Below are the records; collect from them each line containing the string "tasks".

** Opening Supplied entries block **

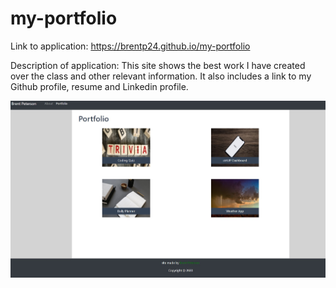 # my-portfolio

Link to application: https://brentp24.github.io/my-portfolio


Description of application: This site shows the best work I have created over the class and other relevant information.  It also includes a link to my Github profile, resume and Linkedin profile.  


![My Portfolio](./assets/my-portfolio.jpg)




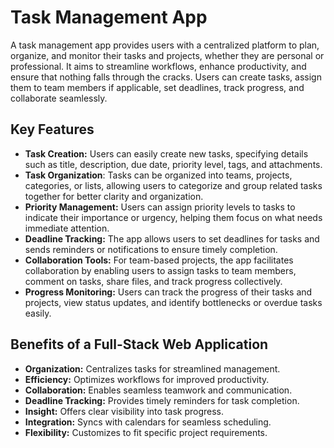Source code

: # Task Management App

A task management app provides users with a centralized platform to plan, organize, and monitor their tasks and projects, whether they are personal or professional. It aims to streamline workflows, enhance productivity, and ensure that nothing falls through the cracks. Users can create tasks, assign them to team members if applicable, set deadlines, track progress, and collaborate seamlessly.


## Key Features

- **Task Creation:** Users can easily create new tasks, specifying details such as title, description, due date, priority level, tags, and attachments.
- **Task Organization**: Tasks can be organized into teams, projects, categories, or lists, allowing users to categorize and group related tasks together for better clarity and organization.
- **Priority Management:** Users can assign priority levels to tasks to indicate their importance or urgency, helping them focus on what needs immediate attention.
- **Deadline Tracking:** The app allows users to set deadlines for tasks and sends reminders or notifications to ensure timely completion.
- **Collaboration Tools:** For team-based projects, the app facilitates collaboration by enabling users to assign tasks to team members, comment on tasks, share files, and track progress collectively.
- **Progress Monitoring:** Users can track the progress of their tasks and projects, view status updates, and identify bottlenecks or overdue tasks easily.

## Benefits of a Full-Stack Web Application

- **Organization:** Centralizes tasks for streamlined management.
- **Efficiency:** Optimizes workflows for improved productivity.
- **Collaboration:** Enables seamless teamwork and communication.
- **Deadline Tracking:** Provides timely reminders for task completion.
- **Insight:** Offers clear visibility into task progress.
- **Integration:** Syncs with calendars for seamless scheduling.
- **Flexibility:** Customizes to fit specific project requirements.
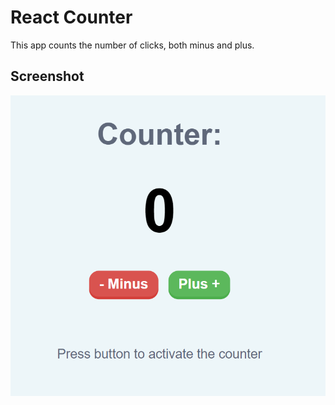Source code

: # React Counter

This app counts the number of clicks, both minus and plus.

## Screenshot

![Example](./counter.png)

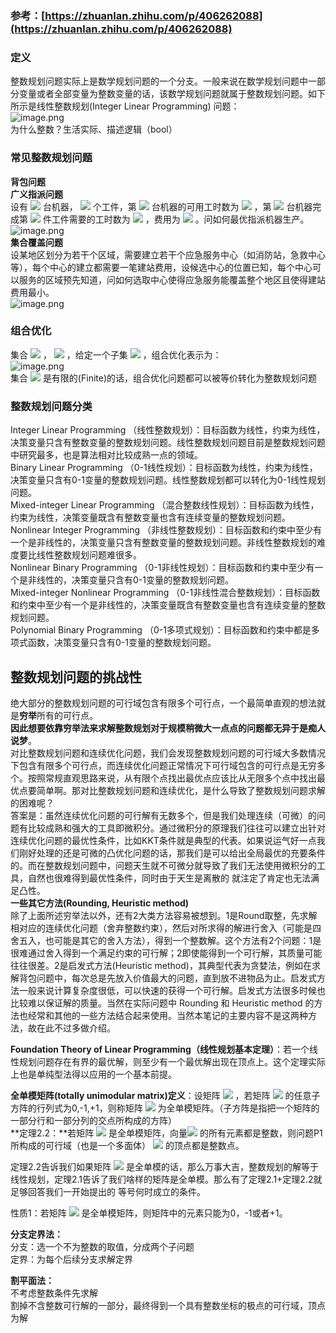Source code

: <a name="EAimI"></a>
### 参考：[https://zhuanlan.zhihu.com/p/406262088](https://zhuanlan.zhihu.com/p/406262088)
<a name="hc1gy"></a>
### 定义
整数规划问题实际上是数学规划问题的一个分支。一般来说在数学规划问题中一部分变量或者全部变量为整数变量的话，该数学规划问题就属于整数规划问题。如下所示是线性整数规划(Integer Linear Programming) 问题：<br />![image.png](https://cdn.nlark.com/yuque/0/2022/png/25902650/1650676693109-6ad939d5-decb-4296-a532-0bcd666c5132.png#clientId=u3113b6ce-6315-4&crop=0&crop=0&crop=1&crop=1&from=paste&height=173&id=u559fb9ee&margin=%5Bobject%20Object%5D&name=image.png&originHeight=260&originWidth=309&originalType=binary&ratio=1&rotation=0&showTitle=false&size=10386&status=done&style=none&taskId=u18c4bb36-bf85-411b-a95f-3e5f82695ce&title=&width=206)<br />为什么整数？生活实际、描述逻辑（bool）
<a name="HX5gH"></a>
### 常见整数规划问题
**背包问题**<br />**广义指派问题**<br />设有 ![](https://cdn.nlark.com/yuque/0/2022/svg/25902650/1650676933630-0c30ddda-8f17-4908-a563-086ab160ef83.svg#clientId=u3113b6ce-6315-4&crop=0&crop=0&crop=1&crop=1&from=paste&id=u3b283860&margin=%5Bobject%20Object%5D&originHeight=15&originWidth=18&originalType=url&ratio=1&rotation=0&showTitle=false&status=done&style=none&taskId=ud5cd23d8-8833-4b85-807a-06e6b2d7f5e&title=) 台机器， ![](https://cdn.nlark.com/yuque/0/2022/svg/25902650/1650676933683-b6550930-5a86-4ff6-ba11-ee32c6de7b33.svg#clientId=u3113b6ce-6315-4&crop=0&crop=0&crop=1&crop=1&from=paste&id=u8655b97d&margin=%5Bobject%20Object%5D&originHeight=15&originWidth=13&originalType=url&ratio=1&rotation=0&showTitle=false&status=done&style=none&taskId=u1967ca11-0b74-477d-bdcf-1006d5a5f8d&title=) 个工件，第 ![](https://cdn.nlark.com/yuque/0/2022/svg/25902650/1650676933640-7d379f0c-7e15-4fce-8364-28f63b9b5b71.svg#clientId=u3113b6ce-6315-4&crop=0&crop=0&crop=1&crop=1&from=paste&id=ufede5763&margin=%5Bobject%20Object%5D&originHeight=20&originWidth=7&originalType=url&ratio=1&rotation=0&showTitle=false&status=done&style=none&taskId=ua7f9de0b-48ca-4c8a-a43f-4f54c93fcf6&title=) 台机器的可用工时数为 ![](https://cdn.nlark.com/yuque/0/2022/svg/25902650/1650676933686-fff2a5d0-46f0-4200-a272-90a38571a851.svg#clientId=u3113b6ce-6315-4&crop=0&crop=0&crop=1&crop=1&from=paste&id=u41f19aba&margin=%5Bobject%20Object%5D&originHeight=23&originWidth=16&originalType=url&ratio=1&rotation=0&showTitle=false&status=done&style=none&taskId=u892eb6dd-288b-445a-b29e-e939942a340&title=) ，第 ![](https://cdn.nlark.com/yuque/0/2022/svg/25902650/1650676933644-bf429ec6-b4b8-4650-af77-dce4f610f2b1.svg#clientId=u3113b6ce-6315-4&crop=0&crop=0&crop=1&crop=1&from=paste&id=u49cdd6f9&margin=%5Bobject%20Object%5D&originHeight=20&originWidth=7&originalType=url&ratio=1&rotation=0&showTitle=false&status=done&style=none&taskId=u7e394482-b2e0-42f7-a3cc-ff63cd46542&title=) 台机器完成第 ![](https://cdn.nlark.com/yuque/0/2022/svg/25902650/1650676934002-039403b0-22fd-471d-ab94-394e07e7ede0.svg#clientId=u3113b6ce-6315-4&crop=0&crop=0&crop=1&crop=1&from=paste&id=u3e83ea52&margin=%5Bobject%20Object%5D&originHeight=23&originWidth=9&originalType=url&ratio=1&rotation=0&showTitle=false&status=done&style=none&taskId=u4d8b6878-af87-4964-a362-970ce79fcc0&title=) 件工件需要的工时数为 ![](https://cdn.nlark.com/yuque/0/2022/svg/25902650/1650676934036-c995e618-f6ec-4dee-b6ec-650f9904b1c7.svg#clientId=u3113b6ce-6315-4&crop=0&crop=0&crop=1&crop=1&from=paste&id=u25537c41&margin=%5Bobject%20Object%5D&originHeight=21&originWidth=24&originalType=url&ratio=1&rotation=0&showTitle=false&status=done&style=none&taskId=u9fa8a32d-0883-4507-8ccd-1b1fe27eeb9&title=) ，费用为 ![](https://cdn.nlark.com/yuque/0/2022/svg/25902650/1650676934051-27826ed0-14f5-456e-95b7-b8355eaa70ab.svg#clientId=u3113b6ce-6315-4&crop=0&crop=0&crop=1&crop=1&from=paste&id=u7cf5db6c&margin=%5Bobject%20Object%5D&originHeight=21&originWidth=22&originalType=url&ratio=1&rotation=0&showTitle=false&status=done&style=none&taskId=ud9de9372-a0de-47e4-828e-a6a06a9038f&title=) 。问如何最优指派机器生产。<br />![image.png](https://cdn.nlark.com/yuque/0/2022/png/25902650/1650676971880-f4b07fb1-238a-4678-b97b-b9e541e24a71.png#clientId=u3113b6ce-6315-4&crop=0&crop=0&crop=1&crop=1&from=paste&height=311&id=ua4729ed6&margin=%5Bobject%20Object%5D&name=image.png&originHeight=467&originWidth=765&originalType=binary&ratio=1&rotation=0&showTitle=false&size=31704&status=done&style=none&taskId=uf288c216-4831-4edf-af60-9693dc9f808&title=&width=510)<br />**集合覆盖问题**<br />设某地区划分为若干个区域，需要建立若干个应急服务中心（如消防站，急救中心等），每个中心的建立都需要一笔建站费用，设候选中心的位置已知，每个中心可以服务的区域预先知道，问如何选取中心使得应急服务能覆盖整个地区且使得建站费用最小。<br />![image.png](https://cdn.nlark.com/yuque/0/2022/png/25902650/1650677036050-235f721b-d7e6-4414-a5be-517bde3ba7e6.png#clientId=u3113b6ce-6315-4&crop=0&crop=0&crop=1&crop=1&from=paste&height=229&id=uc53e345b&margin=%5Bobject%20Object%5D&name=image.png&originHeight=344&originWidth=706&originalType=binary&ratio=1&rotation=0&showTitle=false&size=20804&status=done&style=none&taskId=u3804391b-efe0-4f00-a862-aac2a7eaca4&title=&width=470.6666666666667)
<a name="Sa8XM"></a>
### 组合优化
集合 ![](https://cdn.nlark.com/yuque/0/2022/svg/25902650/1650677229803-d9997b82-ce20-40bc-a668-e3638c7f56b9.svg#clientId=u3113b6ce-6315-4&crop=0&crop=0&crop=1&crop=1&from=paste&id=u2d0fd842&margin=%5Bobject%20Object%5D&originHeight=26&originWidth=137&originalType=url&ratio=1&rotation=0&showTitle=false&status=done&style=none&taskId=u41be95bc-b310-4638-874c-0239d148d31&title=) ， ![](https://cdn.nlark.com/yuque/0/2022/svg/25902650/1650677229838-2bc54ae7-d97e-4bdf-a7e9-e420c5f603b3.svg#clientId=u3113b6ce-6315-4&crop=0&crop=0&crop=1&crop=1&from=paste&id=u8f334b1f&margin=%5Bobject%20Object%5D&originHeight=26&originWidth=138&originalType=url&ratio=1&rotation=0&showTitle=false&status=done&style=none&taskId=uc327787f-f431-42d3-ad12-f213be7c990&title=) ，给定一个子集 ![](https://cdn.nlark.com/yuque/0/2022/svg/25902650/1650677229795-fc83ec19-048d-4496-ab41-d5eb107a2b10.svg#clientId=u3113b6ce-6315-4&crop=0&crop=0&crop=1&crop=1&from=paste&id=u040409cb&margin=%5Bobject%20Object%5D&originHeight=21&originWidth=68&originalType=url&ratio=1&rotation=0&showTitle=false&status=done&style=none&taskId=uce97a9b6-66be-4316-ad0f-b532ffc3523&title=) ，组合优化表示为：<br />![image.png](https://cdn.nlark.com/yuque/0/2022/png/25902650/1650677244013-a82f9e72-a350-4fea-8ddd-6bd9477acdc7.png#clientId=u3113b6ce-6315-4&crop=0&crop=0&crop=1&crop=1&from=paste&height=146&id=u3f31230e&margin=%5Bobject%20Object%5D&name=image.png&originHeight=219&originWidth=359&originalType=binary&ratio=1&rotation=0&showTitle=false&size=8370&status=done&style=none&taskId=u07a36aca-3ba7-4a45-a6d1-2dfe8ef1e01&title=&width=239.33333333333334)<br />集合 ![](https://cdn.nlark.com/yuque/0/2022/svg/25902650/1650677252137-d86e9b5e-559f-42c5-9ea1-68dd7361a565.svg#clientId=u3113b6ce-6315-4&crop=0&crop=0&crop=1&crop=1&from=paste&id=uc82928da&margin=%5Bobject%20Object%5D&originHeight=20&originWidth=19&originalType=url&ratio=1&rotation=0&showTitle=false&status=done&style=none&taskId=u1b94f7f7-fa4a-43a5-88ea-a1c17495e1f&title=) 是有限的(Finite)的话，组合优化问题都可以被等价转化为整数规划问题
<a name="sAtur"></a>
### 整数规划问题分类
Integer Linear Programming （线性整数规划）：目标函数为线性，约束为线性，决策变量只含有整数变量的整数规划问题。线性整数规划问题目前是整数规划问题中研究最多，也是算法相对比较成熟一点的领域。<br />Binary Linear Programming （0-1线性规划）：目标函数为线性，约束为线性，决策变量只含有0-1变量的整数规划问题。线性整数规划都可以转化为0-1线性规划问题。<br />Mixed-integer Linear Programming （混合整数线性规划）：目标函数为线性，约束为线性，决策变量既含有整数变量也含有连续变量的整数规划问题。<br />Nonlinear Integer Programming （非线性整数规划）：目标函数和约束中至少有一个是非线性的，决策变量只含有整数变量的整数规划问题。非线性整数规划的难度要比线性整数规划问题难很多。<br />Nonlinear Binary Programming （0-1非线性规划）：目标函数和约束中至少有一个是非线性的，决策变量只含有0-1变量的整数规划问题。<br />Mixed-integer Nonlinear Programming （0-1非线性混合整数规划）：目标函数和约束中至少有一个是非线性的，决策变量既含有整数变量也含有连续变量的整数规划问题。<br />Polynomial Binary Programming （0-1多项式规划）：目标函数和约束中都是多项式函数，决策变量只含有0-1变量的整数规划问题。
<a name="oLVma"></a>
## 整数规划问题的挑战性
绝大部分的整数规划问题的可行域包含有限多个可行点，一个最简单直观的想法就是**穷举**所有的可行点。<br />**因此想要依靠穷举法来求解整数规划对于规模稍微大一点点的问题都无异于是痴人说梦**。<br />对比整数规划问题和连续优化问题，我们会发现整数规划问题的可行域大多数情况下包含有限多个可行点，而连续优化问题正常情况下可行域包含的可行点是无穷多个。按照常规直观思路来说，从有限个点找出最优点应该比从无限多个点中找出最优点要简单啊。那对比整数规划问题和连续优化，是什么导致了整数规划问题求解的困难呢？<br />答案是：虽然连续优化问题的可行解有无数多个，但是我们处理连续（可微）的问题有比较成熟和强大的工具即微积分。通过微积分的原理我们往往可以建立出针对连续优化问题的最优性条件，比如KKT条件就是典型的代表。如果说运气好一点我们刚好处理的还是可微的凸优化问题的话，那我们是可以给出全局最优的充要条件的。而在整数规划问题中，问题天生就不可微分就导致了我们无法使用微积分的工具，自然也很难得到最优性条件，同时由于天生是离散的 就注定了肯定也无法满足凸性。<br />**一些其它方法(Rounding, Heuristic method)**<br />除了上面所述穷举法以外，还有2大类方法容易被想到。1是Round取整，先求解相对应的连续优化问题（舍弃整数约束），然后对所求得的解进行舍入（可能是四舍五入，也可能是其它的舍入方法），得到一个整数解。这个方法有2个问题：1是很难通过舍入得到一个满足约束的可行解；2即使能得到一个可行解，其质量可能往往很差。2是启发式方法(Heuristic method)，其典型代表为贪婪法，例如在求解背包问题中，每次总是先放入价值最大的问题，直到放不进物品为止。启发式方法一般来说计算复杂度很低，可以快速的获得一个可行解。启发式方法很多时候也比较难以保证解的质量。当然在实际问题中 Rounding 和 Heuristic method 的方法也经常和其他的一些方法结合起来使用。当然本笔记的主要内容不是这两种方法，故在此不过多做介绍。

**Foundation Theory of Linear Programming（线性规划基本定理）**：若一个线性规划问题存在有界的最优解，则至少有一个最优解出现在顶点上。这个定理实际上也是单纯型法得以应用的一个基本前提。

**全单模矩阵(totally unimodular matrix)定义**：设矩阵 ![](https://cdn.nlark.com/yuque/0/2022/svg/25902650/1651326769281-f1aa2a3d-5ad9-416c-b7df-be621cd8edcf.svg#clientId=u76e0399c-dc28-4&crop=0&crop=0&crop=1&crop=1&from=paste&id=u97a26592&margin=%5Bobject%20Object%5D&originHeight=23&originWidth=51&originalType=url&ratio=1&rotation=0&showTitle=false&status=done&style=none&taskId=u92df21c6-61df-419e-b8b0-49e2fc1824c&title=) ，若矩阵 ![](https://cdn.nlark.com/yuque/0/2022/svg/25902650/1651326769266-42e31130-ead9-4afe-978f-dde3a58fb521.svg#clientId=u76e0399c-dc28-4&crop=0&crop=0&crop=1&crop=1&from=paste&id=ud5806aa3&margin=%5Bobject%20Object%5D&originHeight=20&originWidth=16&originalType=url&ratio=1&rotation=0&showTitle=false&status=done&style=none&taskId=u8be309bd-aa10-4130-a18a-828619c33a6&title=) 的任意子方阵的行列式为0,-1,+1，则称矩阵 ![](https://cdn.nlark.com/yuque/0/2022/svg/25902650/1651326769321-0a36a2bc-a668-45ba-85ae-bb887a543cff.svg#clientId=u76e0399c-dc28-4&crop=0&crop=0&crop=1&crop=1&from=paste&id=u4a99d59e&margin=%5Bobject%20Object%5D&originHeight=20&originWidth=16&originalType=url&ratio=1&rotation=0&showTitle=false&status=done&style=none&taskId=ud409ffb6-9fea-4659-bec8-93f75927e4c&title=) 为全单模矩阵。（子方阵是指把一个矩阵的一部分行和一部分列的交点所构成的方阵）<br />**定理2.2：**若矩阵 ![](https://cdn.nlark.com/yuque/0/2022/svg/25902650/1651326782418-2f10d4b3-a8cf-4cf4-baad-49a0bced436c.svg#clientId=u76e0399c-dc28-4&crop=0&crop=0&crop=1&crop=1&from=paste&id=ud7219dc6&margin=%5Bobject%20Object%5D&originHeight=20&originWidth=16&originalType=url&ratio=1&rotation=0&showTitle=false&status=done&style=none&taskId=u4a5d7b80-1c36-467a-8a6d-157065136e5&title=) 是全单模矩阵，向量![](https://cdn.nlark.com/yuque/0/2022/svg/25902650/1651326782408-643e6497-d1c7-40e6-8fab-f869cd90d5af.svg#clientId=u76e0399c-dc28-4&crop=0&crop=0&crop=1&crop=1&from=paste&id=u50a8c2ef&margin=%5Bobject%20Object%5D&originHeight=20&originWidth=9&originalType=url&ratio=1&rotation=0&showTitle=false&status=done&style=none&taskId=u6c535be7-c494-47d4-805a-68d5a46d9e7&title=) 的所有元素都是整数，则问题P1所构成的可行域（也是一个多面体） ![](https://cdn.nlark.com/yuque/0/2022/svg/25902650/1651326782420-5af6f4ab-d9d2-4d19-9f96-9f79738b30b6.svg#clientId=u76e0399c-dc28-4&crop=0&crop=0&crop=1&crop=1&from=paste&id=u54fe0082&margin=%5Bobject%20Object%5D&originHeight=27&originWidth=170&originalType=url&ratio=1&rotation=0&showTitle=false&status=done&style=none&taskId=u779c151b-7c94-4266-bfcc-92dde5a724d&title=) 的顶点都是整数点。

定理2.2告诉我们如果矩阵 ![](https://cdn.nlark.com/yuque/0/2022/svg/25902650/1651326712525-19da0aa6-fc61-4dc6-a768-e393963f6e68.svg#clientId=u76e0399c-dc28-4&crop=0&crop=0&crop=1&crop=1&from=paste&id=ub85f7e03&margin=%5Bobject%20Object%5D&originHeight=20&originWidth=16&originalType=url&ratio=1&rotation=0&showTitle=false&status=done&style=none&taskId=ua54a97ae-3db1-423d-a361-564a53706af&title=) 是全单模的话，那么万事大吉，整数规划的解等于线性规划，定理2.1告诉了我们啥样的矩阵是全单模。那么有了定理2.1+定理2.2就足够回答我们一开始提出的 等号何时成立的条件。

性质1：若矩阵 ![](https://cdn.nlark.com/yuque/0/2022/svg/25902650/1651326757528-50d56a19-db55-4b35-8229-5a61c0f8959b.svg#clientId=u76e0399c-dc28-4&crop=0&crop=0&crop=1&crop=1&from=paste&id=uaa72ed58&margin=%5Bobject%20Object%5D&originHeight=20&originWidth=16&originalType=url&ratio=1&rotation=0&showTitle=false&status=done&style=none&taskId=uca3dcc7f-ab13-4eed-8179-de91d1e9a18&title=) 是全单模矩阵，则矩阵中的元素只能为0，-1或者+1。

**分支定界法：**<br />分支：选一个不为整数的取值，分成两个子问题<br />定界：为每个后续分支求解定界

**割平面法：**<br />不考虑整数条件先求解<br />割掉不含整数可行解的一部分，最终得到一个具有整数坐标的极点的可行域，顶点为解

** Closing Supplied entries block **

_Written response_
A task management app provides users with a centralized platform to plan, organize, and monitor their tasks and projects, whether they are personal or professional. It aims to streamline workflows, enhance productivity, and ensure that nothing falls through the cracks. Users can create tasks, assign them to team members if applicable, set deadlines, track progress, and collaborate seamlessly.
- **Task Creation:** Users can easily create new tasks, specifying details such as title, description, due date, priority level, tags, and attachments.
- **Task Organization**: Tasks can be organized into teams, projects, categories, or lists, allowing users to categorize and group related tasks together for better clarity and organization.
- **Priority Management:** Users can assign priority levels to tasks to indicate their importance or urgency, helping them focus on what needs immediate attention.
- **Deadline Tracking:** The app allows users to set deadlines for tasks and sends reminders or notifications to ensure timely completion.
- **Collaboration Tools:** For team-based projects, the app facilitates collaboration by enabling users to assign tasks to team members, comment on tasks, share files, and track progress collectively.
- **Progress Monitoring:** Users can track the progress of their tasks and projects, view status updates, and identify bottlenecks or overdue tasks easily.
- **Organization:** Centralizes tasks for streamlined management.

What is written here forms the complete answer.